_What you will do_: Every entry must appear in the answer exactly as written.

Source records:

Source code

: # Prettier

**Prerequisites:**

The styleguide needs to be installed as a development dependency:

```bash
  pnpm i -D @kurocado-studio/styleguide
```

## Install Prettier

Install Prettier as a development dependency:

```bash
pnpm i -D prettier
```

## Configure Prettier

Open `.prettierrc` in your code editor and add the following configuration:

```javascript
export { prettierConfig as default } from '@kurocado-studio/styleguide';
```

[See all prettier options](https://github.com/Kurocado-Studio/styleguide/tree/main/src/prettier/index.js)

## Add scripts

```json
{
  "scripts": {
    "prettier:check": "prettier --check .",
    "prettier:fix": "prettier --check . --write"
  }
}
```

_Written response_:
Source code

: # Prettier

**Prerequisites:**

The styleguide needs to be installed as a development dependency:

```bash
  pnpm i -D @kurocado-studio/styleguide
```

## Install Prettier

Install Prettier as a development dependency:

```bash
pnpm i -D prettier
```

## Configure Prettier

Open `.prettierrc` in your code editor and add the following configuration:

```javascript
export { prettierConfig as default } from '@kurocado-studio/styleguide';
```

[See all prettier options](https://github.com/Kurocado-Studio/styleguide/tree/main/src/prettier/index.js)

## Add scripts

```json
{
  "scripts": {
    "prettier:check": "prettier --check .",
    "prettier:fix": "prettier --check . --write"
  }
}
```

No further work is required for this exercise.